La Costa Brava reste éloignée du chemin de fer
Mais au nord de Blanes, à l’exception de la côté frontalière au sud de Port-Bou (Colera, Llançà) aucune autre cité balnéaire de la côté catalane n’est desservie par le rail, en particulier à la latitude de Gérone. C’est le cas des célèbres stations de la Costa Brava que sont Palamós (18.000 habitants à l’année), Platja d’Aro et Sant Feliu de Guíxols, toutes submergées de touristes aux belles saisons.
L’assemblée législative de la Généralité de Catalogne a voté en début de mois une proposition visant à promouvoir le développement de deux infrastructures ferroviaires « stratégiques » : un train-tram entre Gérone et la Costa Brava et un prolongement, dans l’intérieur, à l’ouest, du réseau de trains régionaux vers Banyoles et Olot.

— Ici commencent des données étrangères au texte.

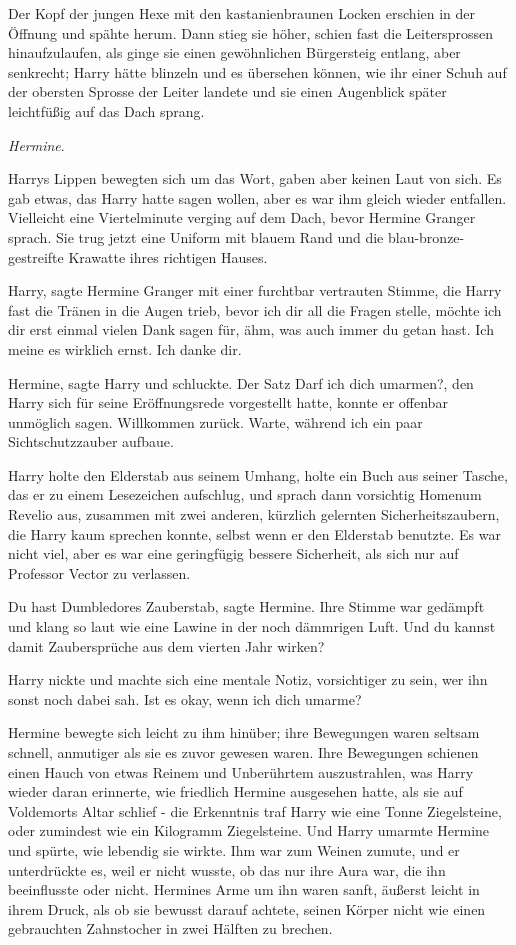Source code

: Der Kopf der jungen Hexe mit den kastanienbraunen Locken erschien in der Öffnung
und spähte herum. Dann stieg sie höher, schien fast die Leitersprossen
hinaufzulaufen, als ginge sie einen gewöhnlichen Bürgersteig entlang, aber
senkrecht; Harry hätte blinzeln und es übersehen können, wie ihr einer Schuh auf
der obersten Sprosse der Leiter landete und sie einen Augenblick später
leichtfüßig auf das Dach sprang.

\emph{Hermine}.

Harrys Lippen bewegten sich um das Wort, gaben aber keinen Laut von sich. Es gab
etwas, das Harry hatte sagen wollen, aber es war ihm gleich wieder entfallen.
Vielleicht eine Viertelminute verging auf dem Dach, bevor Hermine Granger
sprach. Sie trug jetzt eine Uniform mit blauem Rand und die
blau-bronze-gestreifte Krawatte ihres richtigen Hauses.

\glqq{}Harry\grqq{}, sagte Hermine Granger mit einer furchtbar vertrauten Stimme,
die Harry fast die Tränen in die Augen trieb, \glqq{}bevor ich dir all die Fragen
stelle, möchte ich dir erst einmal vielen Dank sagen für, ähm, was auch immer du
getan hast. Ich meine es wirklich ernst. Ich danke dir.\grqq{}

\glqq{}Hermine\grqq{}, sagte Harry und schluckte. Der Satz \glqq{}Darf ich dich
umarmen?\grqq{}, den Harry sich für seine Eröffnungsrede vorgestellt hatte,
konnte er offenbar unmöglich sagen. \glqq{}Willkommen zurück. Warte, während ich
ein paar Sichtschutzzauber aufbaue.\grqq{}

Harry holte den Elderstab aus seinem Umhang, holte ein Buch aus seiner Tasche,
das er zu einem Lesezeichen aufschlug, und sprach dann vorsichtig \glqq{}Homenum
Revelio\grqq{} aus, zusammen mit zwei anderen, kürzlich gelernten
Sicherheitszaubern, die Harry kaum sprechen konnte, selbst wenn er den Elderstab
benutzte. Es war nicht viel, aber es war eine geringfügig bessere Sicherheit,
als sich nur auf Professor Vector zu verlassen.

\glqq{}Du hast Dumbledores Zauberstab\grqq{}, sagte Hermine. Ihre Stimme war
gedämpft und klang so laut wie eine Lawine in der noch dämmrigen Luft. \glqq{}Und
du kannst damit Zaubersprüche aus dem vierten Jahr wirken?\grqq{}

Harry nickte und machte sich eine mentale Notiz, vorsichtiger zu sein, wer ihn
sonst noch dabei sah. \glqq{}Ist es okay, wenn ich dich umarme?\grqq{}

Hermine bewegte sich leicht zu ihm hinüber; ihre Bewegungen waren seltsam
schnell, anmutiger als sie es zuvor gewesen waren. Ihre Bewegungen schienen
einen Hauch von etwas Reinem und Unberührtem auszustrahlen, was Harry wieder
daran erinnerte, wie friedlich Hermine ausgesehen hatte, als sie auf Voldemorts
Altar schlief - die Erkenntnis traf Harry wie eine Tonne Ziegelsteine, oder
zumindest wie ein Kilogramm Ziegelsteine. Und Harry umarmte Hermine und spürte,
wie lebendig sie wirkte. Ihm war zum Weinen zumute, und er unterdrückte es, weil
er nicht wusste, ob das nur ihre Aura war, die ihn beeinflusste oder nicht.
Hermines Arme um ihn waren sanft, äußerst leicht in ihrem Druck, als ob sie
bewusst darauf achtete, seinen Körper nicht wie einen gebrauchten Zahnstocher in
zwei Hälften zu brechen.

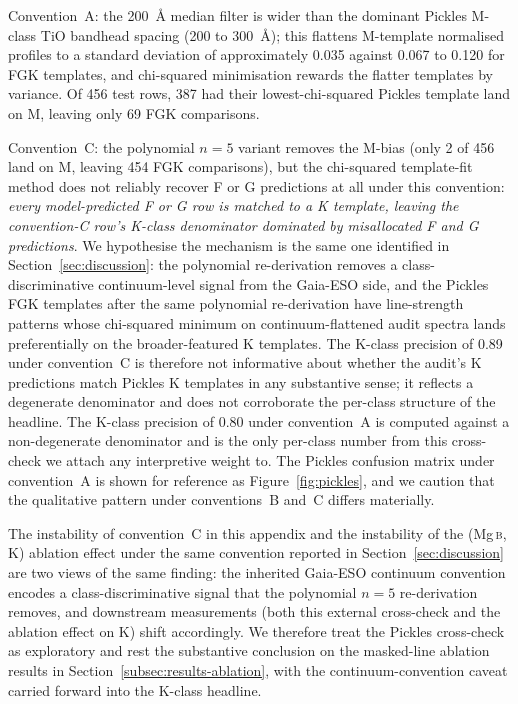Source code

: \documentclass[11pt,a4paper]{article}
\newcommand{\Mgb}{Mg\,\textsc{b}\xspace}
\begin{document}
Convention~A: the 200~\AA{} median filter is wider than the dominant Pickles M-class TiO bandhead spacing (200 to 300~\AA{}); this flattens M-template normalised profiles to a standard deviation of approximately 0.035 against 0.067 to 0.120 for FGK templates, and chi-squared minimisation rewards the flatter templates by variance. Of 456 test rows, 387 had their lowest-chi-squared Pickles template land on M, leaving only 69 FGK comparisons.

Convention~C: the polynomial $n=5$ variant removes the M-bias (only 2 of 456 land on M, leaving 454 FGK comparisons), but the chi-squared template-fit method does not reliably recover F or G predictions at all under this convention: \emph{every model-predicted F or G row is matched to a K template, leaving the convention-C row's K-class denominator dominated by misallocated F and G predictions}. We hypothesise the mechanism is the same one identified in Section~\ref{sec:discussion}: the polynomial re-derivation removes a class-discriminative continuum-level signal from the Gaia-ESO side, and the Pickles FGK templates after the same polynomial re-derivation have line-strength patterns whose chi-squared minimum on continuum-flattened audit spectra lands preferentially on the broader-featured K templates. The K-class precision of 0.89 under convention~C is therefore not informative about whether the audit's K predictions match Pickles K templates in any substantive sense; it reflects a degenerate denominator and does not corroborate the per-class structure of the headline. The K-class precision of 0.80 under convention~A is computed against a non-degenerate denominator and is the only per-class number from this cross-check we attach any interpretive weight to. The Pickles confusion matrix under convention~A is shown for reference as Figure~\ref{fig:pickles}, and we caution that the qualitative pattern under conventions~B and~C differs materially.

The instability of convention~C in this appendix and the instability of the (\Mgb, K) ablation effect under the same convention reported in Section~\ref{sec:discussion} are two views of the same finding: the inherited Gaia-ESO continuum convention encodes a class-discriminative signal that the polynomial $n=5$ re-derivation removes, and downstream measurements (both this external cross-check and the ablation effect on K) shift accordingly. We therefore treat the Pickles cross-check as exploratory and rest the substantive conclusion on the masked-line ablation results in Section~\ref{subsec:results-ablation}, with the continuum-convention caveat carried forward into the K-class headline.
\end{document}
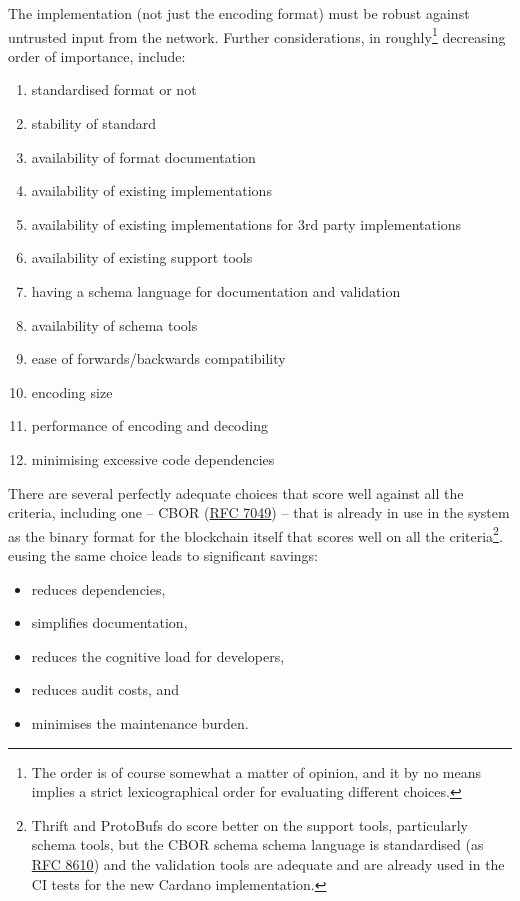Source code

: \documentclass[11pt,a4paper]{article}
\begin{document}
The implementation (not just the encoding format) must be robust against
untrusted input from the network. Further considerations, in
roughly\footnote{The order is of course somewhat a matter of opinion,
  and it by no means implies a strict lexicographical order for
  evaluating different choices.} decreasing order of importance,
include:

\begin{enumerate}
\item
  standardised format or not
\item
  stability of standard
\item
  availability of format documentation
\item
  availability of existing implementations
\item
  availability of existing implementations for 3rd party implementations
\item
  availability of existing support tools
\item
  having a schema language for documentation and validation
\item
  availability of schema tools
\item
  ease of forwards/backwards compatibility
\item
  encoding size
\item
  performance of encoding and decoding
\item
  minimising excessive code dependencies
\end{enumerate}

There are several perfectly adequate choices that score well against all
the criteria, including one -- CBOR
(\href{https://tools.ietf.org/html/rfc7049}{{RFC 7049}}) -- that is
already in use in the system as the binary format for the blockchain
itself that scores well on all the criteria\footnote{Thrift and
  ProtoBufs do score better on the support tools, particularly schema
  tools, but the CBOR schema schema language is standardised (as
  \href{https://tools.ietf.org/html/rfc8610}{{RFC 8610}}) and the
  validation tools are adequate and are already used in the CI tests for
  the new Cardano implementation.}. eusing the same choice leads to
significant savings:

\begin{itemize}
\item
  reduces dependencies,
\item
  simplifies documentation,
\item
  reduces the cognitive load for developers,
\item
  reduces audit costs, and
\item
  minimises the maintenance burden.
\end{itemize}
\end{document}
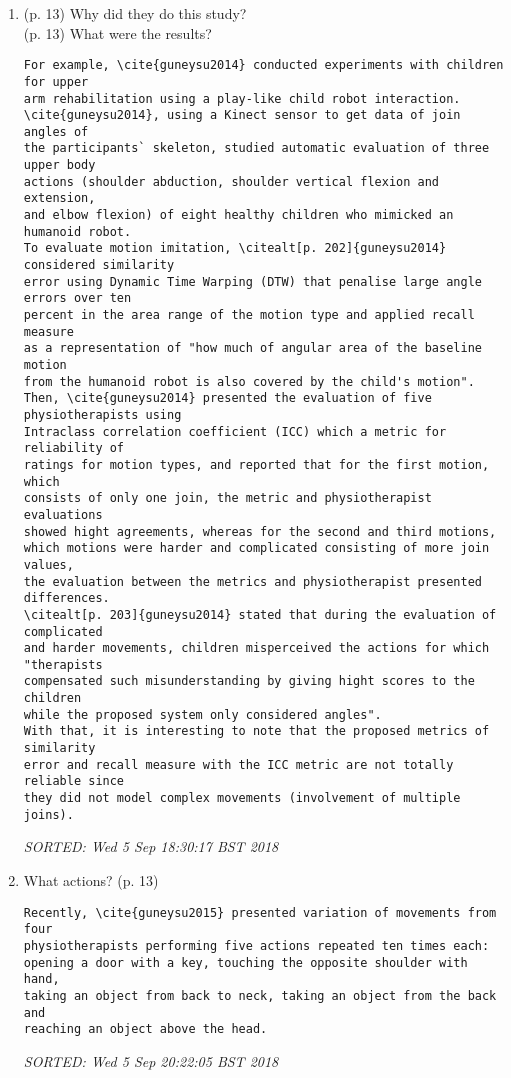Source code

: \documentclass[10pt]{article}
\begin{document}
\begin{enumerate}[noitemsep,topsep=0pt]
\item (p. 13) Why did they do this study?
	\\ (p. 13) What were the results? 
\begin{verbatim}
For example, \cite{guneysu2014} conducted experiments with children for upper 
arm rehabilitation using a play-like child robot interaction.
\cite{guneysu2014}, using a Kinect sensor to get data of join angles of 
the participants` skeleton, studied automatic evaluation of three upper body 
actions (shoulder abduction, shoulder vertical flexion and extension, 
and elbow flexion) of eight healthy children who mimicked an humanoid robot.
To evaluate motion imitation, \citealt[p. 202]{guneysu2014} considered similarity 
error using Dynamic Time Warping (DTW) that penalise large angle errors over ten 
percent in the area range of the motion type and applied recall measure 
as a representation of "how much of angular area of the baseline motion
from the humanoid robot is also covered by the child's motion".
Then, \cite{guneysu2014} presented the evaluation of five physiotherapists using 
Intraclass correlation coefficient (ICC) which a metric for reliability of 
ratings for motion types, and reported that for the first motion, which 
consists of only one join, the metric and physiotherapist evaluations 
showed hight agreements, whereas for the second and third motions, 
which motions were harder and complicated consisting of more join values, 
the evaluation between the metrics and physiotherapist presented differences.
\citealt[p. 203]{guneysu2014} stated that during the evaluation of complicated 
and harder movements, children misperceived the actions for which "therapists
compensated such misunderstanding by giving hight scores to the children
while the proposed system only considered angles".
With that, it is interesting to note that the proposed metrics of similarity 
error and recall measure with the ICC metric are not totally reliable since 
they did not model complex movements (involvement of multiple joins).
\end{verbatim}
\textit{
SORTED: Wed  5 Sep 18:30:17 BST 2018
}
\\





\item What actions? (p. 13)

\begin{verbatim}
Recently, \cite{guneysu2015} presented variation of movements from four 
physiotherapists performing five actions repeated ten times each: 
opening a door with a key, touching the opposite shoulder with hand, 
taking an object from back to neck, taking an object from the back and 
reaching an object above the head.
\end{verbatim}
\textit{
SORTED: Wed  5 Sep 20:22:05 BST 2018
}
\\




\end{enumerate}
\end{document}
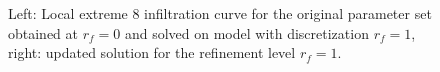 \documentclass[review,times,3p,10pt]{elsarticle}
\begin{document}
\begin{figure}
\label{rf0rf1img2}
\caption{Left: Local extreme 8 infiltration curve for the original parameter set obtained at $r_f=0$ and solved on model with discretization $r_f=1$, right: updated solution for the refinement level $r_f=1$.}
\end{figure}
\end{document}
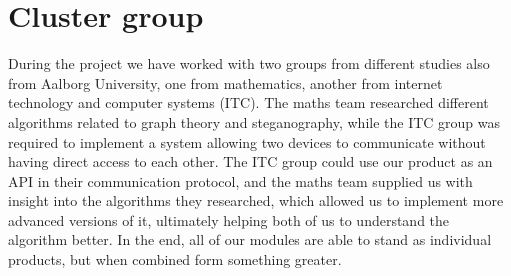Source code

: \section*{Cluster group}
During the project we have worked with two groups from different studies also from Aalborg University, one from mathematics, another from internet technology and computer systems (ITC). 
The maths team researched different algorithms related to graph theory and steganography, while the ITC group was required to implement a system allowing two devices to communicate without having direct access to each other.
The ITC group could use our product as an API in their communication protocol, and the maths team supplied us with insight into the algorithms they researched, which allowed us to implement more advanced versions of it, ultimately helping both of us to understand the algorithm better.
In the end, all of our modules are able to stand as individual products, but when combined form something greater.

L'itinéraire du train-tram serait circulaire. Une voie sur nouveau tracé, parallèlement aux routes, longue de 69 km, rejoindrait la côte par deux axes, depuis Riudellot de la Selva au sud, depuis Flaçà au nord, les deux axes rejoingant une section côtière de San Feliu de Guixols à Palafrugell. A l'intérieur, afin de fermer la boucle une voie serait établie en accotement de la ligne historique à voie ibérique du réseau national Adif, de Riudellots de la Selva à Gérone et Flaçà, sur 26 km.
Carte schématique du projet de tramway pour la Coasta Brava, approuvé à la quasi-unanimité des députés du parlement de la Généralité de Catalogne. (Document Pau Noy / La Vanguardia / https://trentramcostabrava.org/ )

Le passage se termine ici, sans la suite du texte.